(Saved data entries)
:::::
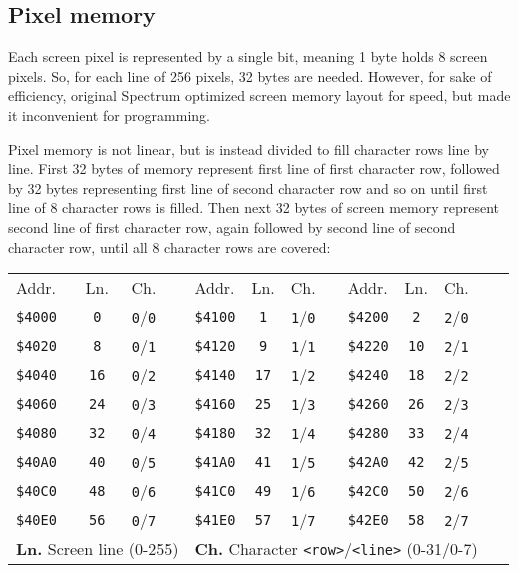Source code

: \documentclass[12pt,twoside,openright,a4paper]{book}
\newcommand{\ddd}{\makebox[1em][c]{.\hfil.\hfil.}}
\begin{document}
\subsection{Pixel memory}

Each screen pixel is represented by a single bit, meaning 1 byte holds 8 screen pixels. So, for each line of 256 pixels, 32 bytes are needed. However, for sake of efficiency, original Spectrum optimized screen memory layout for speed, but made it inconvenient for programming.

Pixel memory is not linear, but is instead divided to fill character rows line by line. First 32 bytes of memory represent first line of first character row, followed by 32 bytes representing first line of second character row and so on until first line of 8 character rows is filled. Then next 32 bytes of screen memory represent second line of first character row, again followed by second line of second character row, until all 8 character rows are covered:

{
	\newcommand{\PixelTitle}{Addr. & Ln. & Ch.}
	\newcommand{\PixelData}[4]{{\tt \$#1} & {\tt #2} & {\tt #3}/{\tt #4}}

	\begin{tabularx}{0.9\linewidth}{lccXlccXlcccX}
		\addtolength{\tabcolsep}{-2pt}
		\PixelTitle & & \PixelTitle & & \PixelTitle & & \\
		\PixelData{4000}{0}{0}{0} & & \PixelData{4100}{1}{1}{0} & & \PixelData{4200}{2}{2}{0} & & \multirow{8}{*}{\ddd} \\
		\PixelData{4020}{8}{0}{1} & & \PixelData{4120}{9}{1}{1} & & \PixelData{4220}{10}{2}{1} & & \\
		\PixelData{4040}{16}{0}{2} & & \PixelData{4140}{17}{1}{2} & & \PixelData{4240}{18}{2}{2} & & \\
		\PixelData{4060}{24}{0}{3} & & \PixelData{4160}{25}{1}{3} & & \PixelData{4260}{26}{2}{3} & & \\
		\PixelData{4080}{32}{0}{4} & & \PixelData{4180}{32}{1}{4} & & \PixelData{4280}{33}{2}{4} & & \\
		\PixelData{40A0}{40}{0}{5} & & \PixelData{41A0}{41}{1}{5} & & \PixelData{42A0}{42}{2}{5} & & \\
		\PixelData{40C0}{48}{0}{6} & & \PixelData{41C0}{49}{1}{6} & & \PixelData{42C0}{50}{2}{6} & & \\
		\PixelData{40E0}{56}{0}{7} & & \PixelData{41E0}{57}{1}{7} & & \PixelData{42E0}{58}{2}{7} & & \\[1ex]
		\multicolumn{4}{l}{\textbf{Ln.} Screen line (0-255)} & \multicolumn{9}{l}{\textbf{Ch.} Character {\tt <row>}/{\tt <line>} (0-31/0-7)} \\
	\end{tabularx}
}
\end{document}
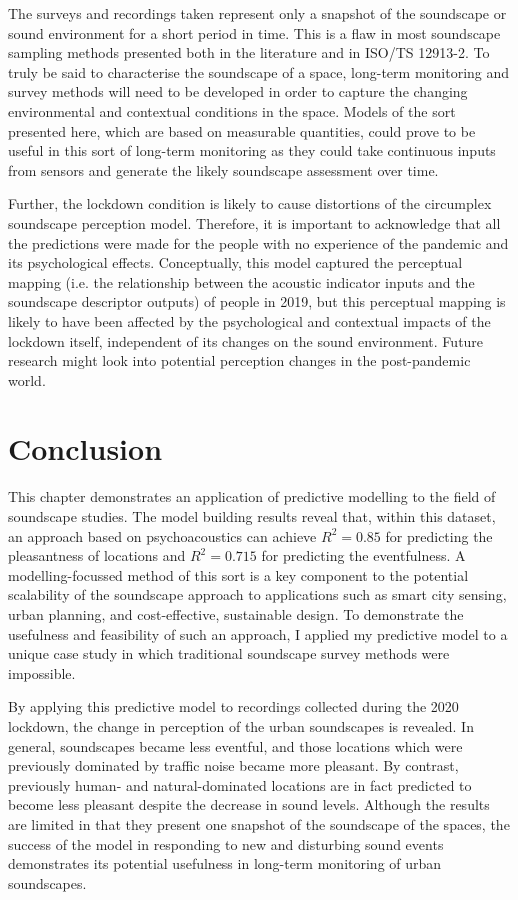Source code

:    The surveys and recordings taken represent only a snapshot of the soundscape or sound environment for a short period in time. This is a flaw in most soundscape sampling methods presented both in the literature and in ISO/TS 12913-2. To truly be said to characterise the soundscape of a space, long-term monitoring and survey methods will need to be developed in order to capture the changing environmental and contextual conditions in the space. Models of the sort presented here, which are based on measurable quantities, could prove to be useful in this sort of long-term monitoring as they could take continuous inputs from sensors and generate the likely soundscape assessment over time.

   Further, the lockdown condition is likely to cause distortions of the circumplex soundscape perception model. Therefore, it is important to acknowledge that all the predictions were made for the people with no experience of the pandemic and its psychological effects. Conceptually, this model captured the perceptual mapping (i.e. the relationship between the acoustic indicator inputs and the soundscape descriptor outputs) of people in 2019, but this perceptual mapping is likely to have been affected by the psychological and contextual impacts of the lockdown itself, independent of its changes on the sound environment. Future research might look into potential perception changes in the post-pandemic world.


\section{Conclusion}

 This chapter demonstrates an application of predictive modelling to the field of soundscape studies. The model building results reveal that, within this dataset, an approach based on psychoacoustics can achieve $R^2=0.85$ for predicting the pleasantness of locations and $R^2=0.715$ for predicting the eventfulness. A modelling-focussed method of this sort is a key component to the potential scalability of the soundscape approach to applications such as smart city sensing, urban planning, and cost-effective, sustainable design. To demonstrate the usefulness and feasibility of such an approach, I applied my predictive model to a unique case study in which traditional soundscape survey methods were impossible.

 By applying this predictive model to recordings collected during the 2020 lockdown, the change in perception of the urban soundscapes is revealed. In general, soundscapes became less eventful, and those locations which were previously dominated by traffic noise became more pleasant. By contrast, previously human- and natural-dominated locations are in fact predicted to become less pleasant despite the decrease in sound levels. Although the results are limited in that they present one snapshot of the soundscape of the spaces, the success of the model in responding to new and disturbing sound events demonstrates its potential usefulness in long-term monitoring of urban soundscapes.

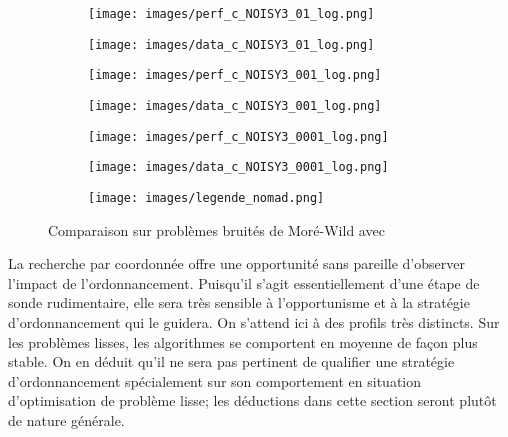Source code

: 	\begin{figure}[!htb] %
		\centering
		\begin{subfigure}{0.43\textwidth}
			\texttt{[image: images/perf\_c\_NOISY3\_01\_log.png]}
		\end{subfigure}%
		\begin{subfigure}{0.43\textwidth}
			\texttt{[image: images/data\_c\_NOISY3\_01\_log.png]}
		\end{subfigure}
		\smallskip
		\begin{subfigure}{0.43\textwidth}
			\texttt{[image: images/perf\_c\_NOISY3\_001\_log.png]}
		\end{subfigure}%
		\begin{subfigure}{0.43\textwidth}
			\texttt{[image: images/data\_c\_NOISY3\_001\_log.png]}
		\end{subfigure}
		\smallskip
		\begin{subfigure}{0.43\textwidth}
			\texttt{[image: images/perf\_c\_NOISY3\_0001\_log.png]}
		\end{subfigure}%
		\begin{subfigure}{0.43\textwidth}
			\texttt{[image: images/data\_c\_NOISY3\_0001\_log.png]}
		\end{subfigure}
		\smallskip
		\begin{subfigure}{0.95\textwidth}
			\texttt{[image: images/legende\_nomad.png]}
		\end{subfigure}
		\caption{Comparaison sur problèmes bruités de Moré-Wild avec \CS} \label{fig:3}
	\end{figure}
	\clearpage
	La recherche par coordonnée offre une opportunité sans pareille d'observer l'impact de l'ordonnancement. Puisqu'il s'agit essentiellement d'une étape de sonde rudimentaire, elle sera très sensible à l'opportunisme et à la stratégie d'ordonnancement qui le guidera. On s'attend ici à des profils très distincts. Sur les problèmes lisses, les algorithmes se comportent en moyenne de façon plus stable. On en déduit qu'il ne sera pas pertinent de qualifier une stratégie d'ordonnancement spécialement sur son comportement en situation d'optimisation de problème lisse; les déductions dans cette section seront plutôt de nature générale. \\\\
:::::
> [REQUIRED WORK]: Reproduce every line above as written, skipping pictures.

> [SOLUTION TO THIS PROBLEM]:
Source code

: \documentclass[12pt,twoside,openright,a4paper]{book}
\newcommand{\ddd}{\makebox[1em][c]{.\hfil.\hfil.}}
\begin{document}
\subsection{Pixel memory}

Each screen pixel is represented by a single bit, meaning 1 byte holds 8 screen pixels. So, for each line of 256 pixels, 32 bytes are needed. However, for sake of efficiency, original Spectrum optimized screen memory layout for speed, but made it inconvenient for programming.

Pixel memory is not linear, but is instead divided to fill character rows line by line. First 32 bytes of memory represent first line of first character row, followed by 32 bytes representing first line of second character row and so on until first line of 8 character rows is filled. Then next 32 bytes of screen memory represent second line of first character row, again followed by second line of second character row, until all 8 character rows are covered:

{
	\newcommand{\PixelTitle}{Addr. & Ln. & Ch.}
	\newcommand{\PixelData}[4]{{\tt \$#1} & {\tt #2} & {\tt #3}/{\tt #4}}

	\begin{tabularx}{0.9\linewidth}{lccXlccXlcccX}
		\addtolength{\tabcolsep}{-2pt}
		\PixelTitle & & \PixelTitle & & \PixelTitle & & \\
		\PixelData{4000}{0}{0}{0} & & \PixelData{4100}{1}{1}{0} & & \PixelData{4200}{2}{2}{0} & & \multirow{8}{*}{\ddd} \\
		\PixelData{4020}{8}{0}{1} & & \PixelData{4120}{9}{1}{1} & & \PixelData{4220}{10}{2}{1} & & \\
		\PixelData{4040}{16}{0}{2} & & \PixelData{4140}{17}{1}{2} & & \PixelData{4240}{18}{2}{2} & & \\
		\PixelData{4060}{24}{0}{3} & & \PixelData{4160}{25}{1}{3} & & \PixelData{4260}{26}{2}{3} & & \\
		\PixelData{4080}{32}{0}{4} & & \PixelData{4180}{32}{1}{4} & & \PixelData{4280}{33}{2}{4} & & \\
		\PixelData{40A0}{40}{0}{5} & & \PixelData{41A0}{41}{1}{5} & & \PixelData{42A0}{42}{2}{5} & & \\
		\PixelData{40C0}{48}{0}{6} & & \PixelData{41C0}{49}{1}{6} & & \PixelData{42C0}{50}{2}{6} & & \\
		\PixelData{40E0}{56}{0}{7} & & \PixelData{41E0}{57}{1}{7} & & \PixelData{42E0}{58}{2}{7} & & \\[1ex]
		\multicolumn{4}{l}{\textbf{Ln.} Screen line (0-255)} & \multicolumn{9}{l}{\textbf{Ch.} Character {\tt <row>}/{\tt <line>} (0-31/0-7)} \\
	\end{tabularx}
}
\end{document}
Source code

:    The surveys and recordings taken represent only a snapshot of the soundscape or sound environment for a short period in time. This is a flaw in most soundscape sampling methods presented both in the literature and in ISO/TS 12913-2. To truly be said to characterise the soundscape of a space, long-term monitoring and survey methods will need to be developed in order to capture the changing environmental and contextual conditions in the space. Models of the sort presented here, which are based on measurable quantities, could prove to be useful in this sort of long-term monitoring as they could take continuous inputs from sensors and generate the likely soundscape assessment over time.

   Further, the lockdown condition is likely to cause distortions of the circumplex soundscape perception model. Therefore, it is important to acknowledge that all the predictions were made for the people with no experience of the pandemic and its psychological effects. Conceptually, this model captured the perceptual mapping (i.e. the relationship between the acoustic indicator inputs and the soundscape descriptor outputs) of people in 2019, but this perceptual mapping is likely to have been affected by the psychological and contextual impacts of the lockdown itself, independent of its changes on the sound environment. Future research might look into potential perception changes in the post-pandemic world.


\section{Conclusion}

 This chapter demonstrates an application of predictive modelling to the field of soundscape studies. The model building results reveal that, within this dataset, an approach based on psychoacoustics can achieve $R^2=0.85$ for predicting the pleasantness of locations and $R^2=0.715$ for predicting the eventfulness. A modelling-focussed method of this sort is a key component to the potential scalability of the soundscape approach to applications such as smart city sensing, urban planning, and cost-effective, sustainable design. To demonstrate the usefulness and feasibility of such an approach, I applied my predictive model to a unique case study in which traditional soundscape survey methods were impossible.

 By applying this predictive model to recordings collected during the 2020 lockdown, the change in perception of the urban soundscapes is revealed. In general, soundscapes became less eventful, and those locations which were previously dominated by traffic noise became more pleasant. By contrast, previously human- and natural-dominated locations are in fact predicted to become less pleasant despite the decrease in sound levels. Although the results are limited in that they present one snapshot of the soundscape of the spaces, the success of the model in responding to new and disturbing sound events demonstrates its potential usefulness in long-term monitoring of urban soundscapes.

Source code

: 	\begin{figure}[!htb] %
		\centering
		\begin{subfigure}{0.43\textwidth}
			\texttt{[image: images/perf\_c\_NOISY3\_01\_log.png]}
		\end{subfigure}%
		\begin{subfigure}{0.43\textwidth}
			\texttt{[image: images/data\_c\_NOISY3\_01\_log.png]}
		\end{subfigure}
		\smallskip
		\begin{subfigure}{0.43\textwidth}
			\texttt{[image: images/perf\_c\_NOISY3\_001\_log.png]}
		\end{subfigure}%
		\begin{subfigure}{0.43\textwidth}
			\texttt{[image: images/data\_c\_NOISY3\_001\_log.png]}
		\end{subfigure}
		\smallskip
		\begin{subfigure}{0.43\textwidth}
			\texttt{[image: images/perf\_c\_NOISY3\_0001\_log.png]}
		\end{subfigure}%
		\begin{subfigure}{0.43\textwidth}
			\texttt{[image: images/data\_c\_NOISY3\_0001\_log.png]}
		\end{subfigure}
		\smallskip
		\begin{subfigure}{0.95\textwidth}
			\texttt{[image: images/legende\_nomad.png]}
		\end{subfigure}
		\caption{Comparaison sur problèmes bruités de Moré-Wild avec \CS} \label{fig:3}
	\end{figure}
	\clearpage
	La recherche par coordonnée offre une opportunité sans pareille d'observer l'impact de l'ordonnancement. Puisqu'il s'agit essentiellement d'une étape de sonde rudimentaire, elle sera très sensible à l'opportunisme et à la stratégie d'ordonnancement qui le guidera. On s'attend ici à des profils très distincts. Sur les problèmes lisses, les algorithmes se comportent en moyenne de façon plus stable. On en déduit qu'il ne sera pas pertinent de qualifier une stratégie d'ordonnancement spécialement sur son comportement en situation d'optimisation de problème lisse; les déductions dans cette section seront plutôt de nature générale. \\\\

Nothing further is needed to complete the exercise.